--- STUDY MATERIAL ---

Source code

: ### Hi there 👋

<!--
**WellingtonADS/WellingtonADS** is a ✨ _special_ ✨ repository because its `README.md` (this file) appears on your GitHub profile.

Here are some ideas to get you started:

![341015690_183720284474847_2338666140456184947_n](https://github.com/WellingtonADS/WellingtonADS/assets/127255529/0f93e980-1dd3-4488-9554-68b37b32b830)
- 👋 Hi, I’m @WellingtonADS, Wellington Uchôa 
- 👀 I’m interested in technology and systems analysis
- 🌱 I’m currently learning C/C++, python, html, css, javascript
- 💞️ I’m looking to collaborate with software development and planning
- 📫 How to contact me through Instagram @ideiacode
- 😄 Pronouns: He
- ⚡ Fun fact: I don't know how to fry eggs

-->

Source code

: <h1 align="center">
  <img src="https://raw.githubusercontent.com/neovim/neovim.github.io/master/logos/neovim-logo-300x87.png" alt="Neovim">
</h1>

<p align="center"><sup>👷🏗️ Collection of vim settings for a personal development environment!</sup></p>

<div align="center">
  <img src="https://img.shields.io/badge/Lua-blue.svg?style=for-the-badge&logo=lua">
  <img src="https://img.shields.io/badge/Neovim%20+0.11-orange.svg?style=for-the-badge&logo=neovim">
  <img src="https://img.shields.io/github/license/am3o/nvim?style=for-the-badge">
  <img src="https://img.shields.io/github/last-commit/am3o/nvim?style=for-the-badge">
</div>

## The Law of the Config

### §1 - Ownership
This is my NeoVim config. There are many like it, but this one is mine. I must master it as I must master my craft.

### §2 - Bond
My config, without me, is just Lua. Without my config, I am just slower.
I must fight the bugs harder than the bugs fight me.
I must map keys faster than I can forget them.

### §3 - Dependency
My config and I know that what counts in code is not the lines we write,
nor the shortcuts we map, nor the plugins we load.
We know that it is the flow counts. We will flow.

---
--- STUDY MATERIAL ---

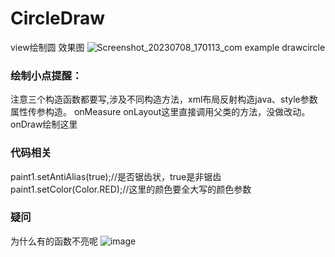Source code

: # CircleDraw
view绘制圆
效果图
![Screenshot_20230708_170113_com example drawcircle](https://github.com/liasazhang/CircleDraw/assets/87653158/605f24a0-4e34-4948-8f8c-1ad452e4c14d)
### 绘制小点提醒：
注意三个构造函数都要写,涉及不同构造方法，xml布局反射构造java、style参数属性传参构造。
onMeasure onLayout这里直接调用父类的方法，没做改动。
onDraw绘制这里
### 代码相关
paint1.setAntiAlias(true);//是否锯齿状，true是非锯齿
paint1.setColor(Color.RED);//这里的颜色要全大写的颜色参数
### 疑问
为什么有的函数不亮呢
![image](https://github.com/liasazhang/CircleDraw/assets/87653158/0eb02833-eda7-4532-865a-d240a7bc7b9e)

---
--- STUDY MATERIAL ---

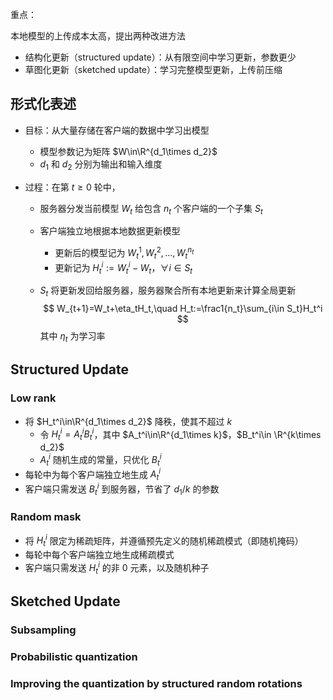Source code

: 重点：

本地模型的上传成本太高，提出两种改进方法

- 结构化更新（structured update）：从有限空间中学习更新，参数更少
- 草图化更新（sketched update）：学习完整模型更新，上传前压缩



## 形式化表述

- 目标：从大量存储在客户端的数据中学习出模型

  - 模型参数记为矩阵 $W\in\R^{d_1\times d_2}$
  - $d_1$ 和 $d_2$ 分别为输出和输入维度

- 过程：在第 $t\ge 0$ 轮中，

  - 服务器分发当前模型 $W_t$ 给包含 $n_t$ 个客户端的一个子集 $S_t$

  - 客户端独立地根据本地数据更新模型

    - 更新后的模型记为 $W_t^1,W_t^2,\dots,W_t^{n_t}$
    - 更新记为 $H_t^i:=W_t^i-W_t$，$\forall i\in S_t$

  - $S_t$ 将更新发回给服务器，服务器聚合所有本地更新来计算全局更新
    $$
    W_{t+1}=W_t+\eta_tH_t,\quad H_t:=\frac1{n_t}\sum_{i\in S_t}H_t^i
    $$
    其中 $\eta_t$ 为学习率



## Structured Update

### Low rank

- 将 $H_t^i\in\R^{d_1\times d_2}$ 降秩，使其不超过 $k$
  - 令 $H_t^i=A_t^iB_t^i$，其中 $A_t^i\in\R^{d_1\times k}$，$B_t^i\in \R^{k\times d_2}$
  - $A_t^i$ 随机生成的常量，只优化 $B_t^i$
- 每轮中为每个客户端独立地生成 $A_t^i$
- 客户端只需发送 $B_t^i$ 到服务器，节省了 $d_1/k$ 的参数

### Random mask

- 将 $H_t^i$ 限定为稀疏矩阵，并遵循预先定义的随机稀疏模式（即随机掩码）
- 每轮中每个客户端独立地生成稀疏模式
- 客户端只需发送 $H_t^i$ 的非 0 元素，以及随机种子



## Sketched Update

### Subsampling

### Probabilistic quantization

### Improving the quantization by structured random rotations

---

**YOUR OBJECTIVE:** Reproduce, word for word and in full, only the lines above that start at the line with "- $S_t$ 将更新发回给服务器，服务器聚合所有本地更新来计算全局更新" and run through the line with "### Improving the", both ends included.

**SOLUTION FOR THIS EXERCISE:**
  - $S_t$ 将更新发回给服务器，服务器聚合所有本地更新来计算全局更新
    $$
    W_{t+1}=W_t+\eta_tH_t,\quad H_t:=\frac1{n_t}\sum_{i\in S_t}H_t^i
    $$
    其中 $\eta_t$ 为学习率



## Structured Update

### Low rank

- 将 $H_t^i\in\R^{d_1\times d_2}$ 降秩，使其不超过 $k$
  - 令 $H_t^i=A_t^iB_t^i$，其中 $A_t^i\in\R^{d_1\times k}$，$B_t^i\in \R^{k\times d_2}$
  - $A_t^i$ 随机生成的常量，只优化 $B_t^i$
- 每轮中为每个客户端独立地生成 $A_t^i$
- 客户端只需发送 $B_t^i$ 到服务器，节省了 $d_1/k$ 的参数

### Random mask

- 将 $H_t^i$ 限定为稀疏矩阵，并遵循预先定义的随机稀疏模式（即随机掩码）
- 每轮中每个客户端独立地生成稀疏模式
- 客户端只需发送 $H_t^i$ 的非 0 元素，以及随机种子



## Sketched Update

### Subsampling

### Probabilistic quantization

### Improving the quantization by structured random rotations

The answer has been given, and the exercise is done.